■ Material for this task:
____
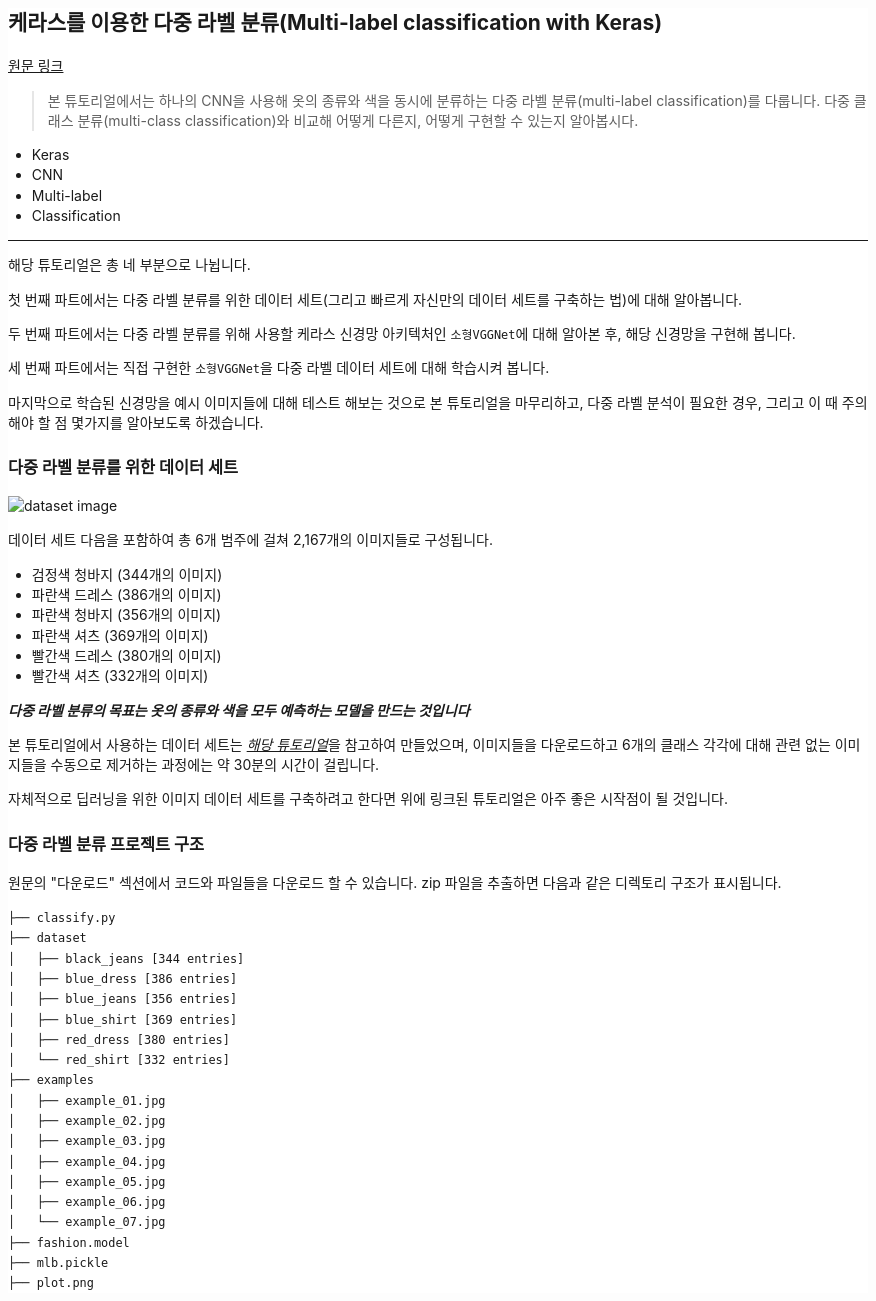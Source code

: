 ## 케라스를 이용한 다중 라벨 분류(Multi-label classification with Keras)
[원문 링크](https://www.pyimagesearch.com/2018/05/07/multi-label-classification-with-keras/)
> 본 튜토리얼에서는 하나의 CNN을 사용해 옷의 종류와 색을 동시에 분류하는 다중 라벨 분류(multi-label classification)를 다룹니다. 다중 클래스 분류(multi-class classification)와 비교해 어떻게 다른지, 어떻게 구현할 수 있는지 알아봅시다.

* Keras
* CNN
* Multi-label 
* Classification

----

해당 튜토리얼은 총 네 부분으로 나뉩니다. 

첫 번째 파트에서는 다중 라벨 분류를 위한 데이터 세트(그리고 빠르게 자신만의 데이터 세트를 구축하는 법)에 대해 알아봅니다. 

두 번째 파트에서는 다중 라벨 분류를 위해 사용할 케라스 신경망 아키텍처인 `소형VGGNet`에 대해 알아본 후, 
해당 신경망을 구현해 봅니다.  

세 번째 파트에서는 직접 구현한 `소형VGGNet`을 다중 라벨 데이터 세트에 대해 학습시켜 봅니다. 

마지막으로 학습된 신경망을 예시 이미지들에 대해 테스트 해보는 것으로 본 튜토리얼을 마무리하고, 
다중 라벨 분석이 필요한 경우, 그리고 이 때 주의해야 할 점 몇가지를 알아보도록 하겠습니다. 

### 다중 라벨 분류를 위한 데이터 세트

![dataset image](https://www.pyimagesearch.com/wp-content/uploads/2018/04/keras_multi_label_dataset.jpg)  

데이터 세트 다음을 포함하여 총 6개 범주에 걸쳐 2,167개의 이미지들로 구성됩니다. 
* 검정색 청바지 (344개의 이미지)
* 파란색 드레스 (386개의 이미지)
* 파란색 청바지 (356개의 이미지)
* 파란색 셔츠 (369개의 이미지)
* 빨간색 드레스 (380개의 이미지)
* 빨간색 셔츠 (332개의 이미지)

***다중 라벨 분류의 목표는 옷의 종류와 색을 모두 예측하는 모델을 만드는 것입니다***

본 튜토리얼에서 사용하는 데이터 세트는 [*해당 튜토리얼*](https://www.pyimagesearch.com/2018/04/09/how-to-quickly-build-a-deep-learning-image-dataset/)을 참고하여 만들었으며, 이미지들을 다운로드하고 6개의 클래스 각각에 대해 관련 없는 이미지들을 수동으로 제거하는 과정에는 약 30분의 시간이 걸립니다.

자체적으로 딥러닝을 위한 이미지 데이터 세트를 구축하려고 한다면 위에 링크된 튜토리얼은 아주 좋은 시작점이 될 것입니다. 

### 다중 라벨 분류 프로젝트 구조 
원문의 "다운로드" 섹션에서 코드와 파일들을 다운로드 할 수 있습니다. 
zip 파일을 추출하면 다음과 같은 디렉토리 구조가 표시됩니다.

    ├── classify.py
    ├── dataset
    │   ├── black_jeans [344 entries]
    │   ├── blue_dress [386 entries]
    │   ├── blue_jeans [356 entries]
    │   ├── blue_shirt [369 entries]
    │   ├── red_dress [380 entries]
    │   └── red_shirt [332 entries]
    ├── examples
    │   ├── example_01.jpg
    │   ├── example_02.jpg
    │   ├── example_03.jpg
    │   ├── example_04.jpg
    │   ├── example_05.jpg
    │   ├── example_06.jpg
    │   └── example_07.jpg
    ├── fashion.model
    ├── mlb.pickle
    ├── plot.png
____
■ Exercise: The answer should contain nothing but the lines from the top of the data above through the line containing "[원문 링크](https://www.", copied exactly, with no images.

■ Response to this task:
Source code

: ## 케라스를 이용한 다중 라벨 분류(Multi-label classification with Keras)
[원문 링크](https://www.pyimagesearch.com/2018/05/07/multi-label-classification-with-keras/)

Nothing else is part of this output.